Mas o que queremos chamar a atenção é que os homens têm um lugar nessa história sobre um outro mundo que queremos fundar. Que lugar o feminismo entende que é esse, contudo, não é fácil de dizer.
Isso porque não há um clube – o Feminismo S/A – em que mulheres se reúnem na calada da noite para decidir o que é e o que não é feminismo. E quem fala ou não fala em nome do feminismo. E que, ao fim, se abracem e, entre lágrimas, digam que estão de acordo umas com as outras. Dentro dessa poderosa palavra, que promete desestabilizar toda a nossa forma de ver o mundo, há uma serie de questões colocadas, que desestabilizam também o próprio feminismo. É por isso que temos que ver os feminismos no plural. Como o feminismo pode se enegrecer? Como alargar as suas portas para as mulheres trans sentirem-se em à vontade? Essas são só algumas provocações que moram dentro da casa dos feminismos.

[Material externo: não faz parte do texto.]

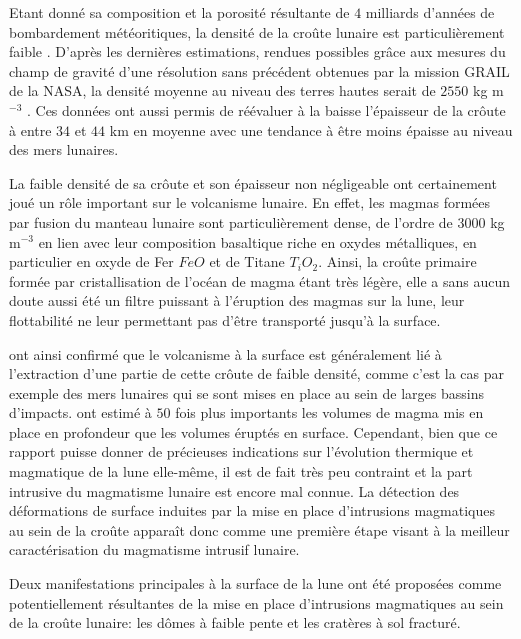 Etant donné sa composition et  la porosité résultante de $4$ milliards
d'années  de  bombardement  météoritiques,  la densité  de  la  croûte
lunaire  est particulièrement  faible \citep{Huang:2012gf,Han:2014ic}.
D'après les dernières estimations, rendues possibles grâce aux mesures
du champ  de gravité d'une  résolution sans précédent obtenues  par la
mission GRAIL  de la  NASA, la  densité moyenne  au niveau  des terres
hautes serait  de $2550$  kg m$^{-3}$  \citep{Wieczorek:2013ipa}.  Ces
données ont  aussi permis de réévaluer  à la baisse l'épaisseur  de la
crôute à  entre $34$ et  $44$ km en moyenne  avec une tendance  à être
moins épaisse au niveau des mers lunaires.

La faible  densité de sa crôute  et son épaisseur non  négligeable ont
certainement joué  un rôle  important sur  le volcanisme  lunaire.  En
effet,  les  magmas  formées  par   fusion  du  manteau  lunaire  sont
particulièrement   dense,   de   l'ordre   de   $3000$   kg   m$^{-3}$
\citep{Kiefer:2012kp} en  lien avec leur composition  basaltique riche
en oxydes  métalliques, en  particulier en  oxyde de  Fer $FeO$  et de
Titane $T_iO_2$. Ainsi, la  croûte primaire formée par cristallisation
de l'océan de  magma étant très légère, elle a  sans aucun doute aussi
été  un filtre  puissant à  l'éruption des  magmas sur  la lune,  leur
flottabilité  ne  leur permettant  pas  d'être  transporté jusqu'à  la
surface.

\citet{Wieczorek:2001jt}  ont ainsi  confirmé que  le volcanisme  à la
surface  est généralement  lié à  l'extraction d'une  partie de  cette
crôute de  faible densité,  comme c'est  la cas  par exemple  des mers
lunaires  qui  se sont  mises  en  place  au  sein de  larges  bassins
d'impacts. \citet{Head:1992bk} ont estimé  à $50$ fois plus importants
les  volumes de  magma  mis en  place en  profondeur  que les  volumes
éruptés en  surface. Cependant, bien  que ce rapport puisse  donner de
précieuses indications  sur l'évolution thermique et  magmatique de la
lune elle-même, il est de fait très peu contraint et la part intrusive
du  magmatisme  lunaire  est  encore mal  connue.   La  détection  des
déformations de  surface induites  par la  mise en  place d'intrusions
magmatiques  au sein  de la  croûte apparaît  donc comme  une première
étape  visant à  la  meilleur caractérisation  du magmatisme  intrusif
lunaire.

Deux  manifestations principales  à  la  surface de  la  lune ont  été
proposées  comme  potentiellement  résultantes  de la  mise  en  place
d'intrusions magmatiques  au sein  de la croûte  lunaire: les  dômes à
faible pente et les cratères à sol fracturé.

E aí vem a questão do nosso amigo. É ou não machista que um homem “ceda” seu espaço em uma coluna para que outras mulheres ocupem? Ou essa pode ser uma iniciativa que promova o debate sobre a igualdade?
Não é possível dar uma resposta que reverbere como um consenso. Até porque o tema é mais delicado do que pode parecer. E também não é uma particularidade do feminismo. O movimento negro também questiona o papel de brancos e brancas no enfrentamento ao racismo. Os(as) trabalhadores(as) do mundo todo uni-vos sempre ficaram um pouco sem saber o que fazer quando um(a) filho(a) da elite pegava a bandeira vermelha e gritava pelo fim da burguesia.

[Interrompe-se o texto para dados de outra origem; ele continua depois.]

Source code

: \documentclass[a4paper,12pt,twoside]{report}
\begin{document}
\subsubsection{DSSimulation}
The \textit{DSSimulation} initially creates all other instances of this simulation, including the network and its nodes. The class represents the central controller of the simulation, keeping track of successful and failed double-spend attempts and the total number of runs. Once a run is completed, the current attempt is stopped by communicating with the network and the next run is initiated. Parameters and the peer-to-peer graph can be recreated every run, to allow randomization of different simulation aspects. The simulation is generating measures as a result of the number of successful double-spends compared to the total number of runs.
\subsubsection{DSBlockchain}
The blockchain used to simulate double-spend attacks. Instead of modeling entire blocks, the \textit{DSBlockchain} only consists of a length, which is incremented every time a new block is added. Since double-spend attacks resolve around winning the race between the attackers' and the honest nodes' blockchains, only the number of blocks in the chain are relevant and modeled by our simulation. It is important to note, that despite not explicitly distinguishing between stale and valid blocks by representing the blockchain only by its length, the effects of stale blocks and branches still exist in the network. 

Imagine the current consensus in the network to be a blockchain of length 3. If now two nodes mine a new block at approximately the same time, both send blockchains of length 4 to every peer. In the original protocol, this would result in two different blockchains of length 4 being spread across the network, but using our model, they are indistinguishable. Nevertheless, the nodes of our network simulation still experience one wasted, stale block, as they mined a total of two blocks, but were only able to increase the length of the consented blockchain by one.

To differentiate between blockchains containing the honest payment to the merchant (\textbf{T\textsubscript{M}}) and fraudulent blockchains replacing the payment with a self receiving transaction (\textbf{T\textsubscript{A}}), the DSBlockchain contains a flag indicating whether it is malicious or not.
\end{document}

O feminismo não veio ao mundo para pedir licença, a bênção ou a ajuda dos homens para se colocar como um questionamento e uma luta permanentes. E as mulheres que ocupam esse espaço não estão agradecendo o empréstimo do quarto e sala por uma noite e reconhecendo nesses homens as novas lideranças da causa.

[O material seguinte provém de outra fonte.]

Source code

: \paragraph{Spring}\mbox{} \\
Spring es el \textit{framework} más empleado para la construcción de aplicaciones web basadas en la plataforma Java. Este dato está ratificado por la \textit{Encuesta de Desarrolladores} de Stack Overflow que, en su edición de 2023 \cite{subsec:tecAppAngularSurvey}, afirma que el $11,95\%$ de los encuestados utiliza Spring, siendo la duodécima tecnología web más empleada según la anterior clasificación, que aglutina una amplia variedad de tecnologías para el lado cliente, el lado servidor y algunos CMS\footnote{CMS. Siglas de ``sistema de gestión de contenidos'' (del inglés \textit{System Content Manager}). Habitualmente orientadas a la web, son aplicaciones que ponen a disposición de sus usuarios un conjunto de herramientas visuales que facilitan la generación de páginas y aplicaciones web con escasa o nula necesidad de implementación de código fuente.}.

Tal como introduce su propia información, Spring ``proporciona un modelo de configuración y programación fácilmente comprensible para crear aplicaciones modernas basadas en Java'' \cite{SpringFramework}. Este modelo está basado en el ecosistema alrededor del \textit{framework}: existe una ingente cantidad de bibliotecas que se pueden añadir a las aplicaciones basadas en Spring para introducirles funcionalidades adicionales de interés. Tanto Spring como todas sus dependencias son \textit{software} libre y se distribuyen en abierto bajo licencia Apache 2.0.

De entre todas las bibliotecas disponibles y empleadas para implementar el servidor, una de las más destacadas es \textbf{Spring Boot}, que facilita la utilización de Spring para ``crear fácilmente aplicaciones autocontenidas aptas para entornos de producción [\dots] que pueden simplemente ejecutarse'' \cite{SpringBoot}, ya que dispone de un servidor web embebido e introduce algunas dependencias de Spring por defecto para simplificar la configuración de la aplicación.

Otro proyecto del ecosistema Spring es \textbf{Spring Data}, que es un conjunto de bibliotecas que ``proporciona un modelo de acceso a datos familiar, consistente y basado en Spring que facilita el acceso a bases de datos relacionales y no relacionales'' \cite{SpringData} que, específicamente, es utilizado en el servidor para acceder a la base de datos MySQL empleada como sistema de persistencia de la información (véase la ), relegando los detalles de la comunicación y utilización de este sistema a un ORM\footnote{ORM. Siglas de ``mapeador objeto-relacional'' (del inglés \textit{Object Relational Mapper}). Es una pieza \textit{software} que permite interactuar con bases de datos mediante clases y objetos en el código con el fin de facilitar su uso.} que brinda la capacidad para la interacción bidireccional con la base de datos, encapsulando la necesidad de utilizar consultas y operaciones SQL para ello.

É fundamental que os homens assumam a sua responsabilidade na luta por um mundo sem machismo, sem racismo e sem homo-lesbo-transfobia (o nome é grande mesmo, mas é na medida do desafio que precisa ser superado). E “abrir” suas colunas é, antes de tudo, uma provocação. O que esperamos é que eles se questionem, tanto quanto seus leitores e suas leitoras, sobre porque, afinal, nós não temos espaço (ou temos tão pouco espaço), para dizer o que pensamos sobre política, futebol, o cotidiano nas grandes cidades? Especialmente considerando que nós mulheres somos a maioria da população brasileira e, de quebra, enquanto feministas, estamos propondo algo tão ousado? Uma proposta que não se limita a reivindicar direitos para as mulheres, mas que se propõe a refundar o mundo.
O que nós esperamos é que esses homens que, um dia, disseram “sim, sou machista, mas quero deixar de ser, como faço?”, entendam que não será pela voz deles que nossos gritos ecoarão, mas que nós precisamos que eles participem ativamente dessa nossa provocação.
Essa longa história não tem um moral, tão pouco um fim. Mas já é mais do que hora de ter um barulhento começo.
Daí a provocação permanente aos nossos companheiros homens, pra além de uma semana: afinal, o que querem as feministas e o que os homens podem fazer sobre isso?